I have often heard that The Great Game of Business® seems like it is geared toward manufacturing companies, or organizations that are more product-based. That was my initial impression when I first read the book. While the practice of open-book management seems versatile, some of the rules may seem like they do not apply to a service-based company. But once you open the books and start playing The Game, it is easy to adapt.
Think Outside the Book
In a service-based company, we had to think a little outside of the pages of the book. Common areas we have seen other service-based organizations adjust include information they share on their scoreboard, how they project their revenue, and how they keep employees engaged and accountable at Huddles.
At Red Caffeine, for example, we have included accountability scorecards in our Huddles. Since we bill solely based on hours of work completed, we found it important that each individual employee was able to commit to the number of billable hours they will work in a week, based on their contracted work for the month, and be held accountable for hitting their numbers. At each Huddle, individuals announce their committed hours for the week, which get recorded on a team scorecard. We also look at the previous week to see if everyone hit their commit, or discuss the story behind the number of a missed commit. Doing so has not only improved engagement and efficiency, but has also helped us come closer to our revenue forecast.

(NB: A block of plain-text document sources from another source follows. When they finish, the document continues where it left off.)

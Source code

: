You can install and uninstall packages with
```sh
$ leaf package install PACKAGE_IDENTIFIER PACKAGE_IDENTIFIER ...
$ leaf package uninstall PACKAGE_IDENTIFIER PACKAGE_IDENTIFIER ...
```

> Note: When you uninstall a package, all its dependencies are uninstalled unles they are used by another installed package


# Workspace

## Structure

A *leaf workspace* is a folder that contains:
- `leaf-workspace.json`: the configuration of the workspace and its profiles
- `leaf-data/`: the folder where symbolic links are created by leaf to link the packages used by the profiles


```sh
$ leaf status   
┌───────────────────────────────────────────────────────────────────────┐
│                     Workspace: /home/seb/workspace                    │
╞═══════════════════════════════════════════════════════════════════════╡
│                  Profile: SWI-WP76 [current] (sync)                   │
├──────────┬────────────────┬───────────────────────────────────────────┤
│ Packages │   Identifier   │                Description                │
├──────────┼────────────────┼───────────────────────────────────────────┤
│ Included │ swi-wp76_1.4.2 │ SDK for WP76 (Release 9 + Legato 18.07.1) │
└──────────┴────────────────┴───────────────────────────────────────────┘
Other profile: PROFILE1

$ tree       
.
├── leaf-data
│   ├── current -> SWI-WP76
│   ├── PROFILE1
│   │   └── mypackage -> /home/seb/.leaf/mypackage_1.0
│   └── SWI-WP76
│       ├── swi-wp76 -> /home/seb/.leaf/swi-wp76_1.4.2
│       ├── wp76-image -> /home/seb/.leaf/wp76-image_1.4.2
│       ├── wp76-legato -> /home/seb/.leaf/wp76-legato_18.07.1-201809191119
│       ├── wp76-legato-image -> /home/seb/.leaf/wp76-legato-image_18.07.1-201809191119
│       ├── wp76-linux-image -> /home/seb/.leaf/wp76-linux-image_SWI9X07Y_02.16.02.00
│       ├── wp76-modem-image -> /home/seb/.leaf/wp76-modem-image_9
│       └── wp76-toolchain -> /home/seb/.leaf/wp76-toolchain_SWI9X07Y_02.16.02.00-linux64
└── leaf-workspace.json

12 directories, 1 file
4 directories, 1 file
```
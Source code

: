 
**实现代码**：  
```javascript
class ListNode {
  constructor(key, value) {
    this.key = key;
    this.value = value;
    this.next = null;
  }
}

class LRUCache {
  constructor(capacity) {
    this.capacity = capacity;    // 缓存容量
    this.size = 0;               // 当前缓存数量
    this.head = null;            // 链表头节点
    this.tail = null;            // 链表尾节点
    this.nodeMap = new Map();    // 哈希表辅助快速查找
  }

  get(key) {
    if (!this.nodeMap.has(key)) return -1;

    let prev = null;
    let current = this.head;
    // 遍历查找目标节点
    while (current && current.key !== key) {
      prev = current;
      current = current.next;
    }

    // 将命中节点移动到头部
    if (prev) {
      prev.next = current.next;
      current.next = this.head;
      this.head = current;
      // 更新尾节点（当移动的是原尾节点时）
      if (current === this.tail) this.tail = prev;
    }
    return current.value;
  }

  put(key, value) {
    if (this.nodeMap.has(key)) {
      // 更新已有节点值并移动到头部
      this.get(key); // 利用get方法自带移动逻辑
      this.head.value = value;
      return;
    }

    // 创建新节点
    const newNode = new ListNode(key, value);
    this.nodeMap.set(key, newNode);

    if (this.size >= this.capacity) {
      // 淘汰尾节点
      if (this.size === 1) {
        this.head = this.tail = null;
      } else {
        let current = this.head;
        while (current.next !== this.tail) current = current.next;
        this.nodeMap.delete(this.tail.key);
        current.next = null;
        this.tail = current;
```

If At First You Don’t Succeed...
Playing Great Game™ in a service-based company has been about trial and error for us. We went through several iterations of scoreboards and forecasting processes before we got it right. This is a great place to “harness the wisdom of the crowd.” Find out what is important to them, or how information can be presented to make it easiest to understand.
While the book suggests reporting on cash flow, accounts receivable aging, etc., we found these were things were not critical for our team to understand. We began to lose engagement at this point of the Huddle, so we removed them. While this may not be the right move for your company, there may be other things that make more sense to add or remove from your Huddle. I do suggest trying something for around six months before making changes, as it takes some time to get into the groove of things. Just remember that not everything is set in stone.
Let Them Lead
Something we learned early on was how differently people paid attention to our expenses once they owned the lines. For example, our finance team would send our tech department a list of software we were being billed for each month. Each month they would respond back that all of those tools were still relevant. Once that line became their responsibility, we began saving hundreds of dollars in software that we had not been using. Giving your team the opportunity to truly own a piece of the bottom line is a powerful thing.
It is also important to allow your team to lead the Huddles and discussions. Having your finance person or leadership team run the Huddles and provide all of the answers will not keep your team engaged. I can confidently say that there are members of your team that will have great ideas, answers, and solutions if they are given the floor to do so. Opening the books is only part of it. GGOB is a team sport; involve all of your players.
GGOB sets the foundation for any organization to play. You just have to make it your own. Figure out what works best for your company. Involve your team to set your game plan and take your company to the next level.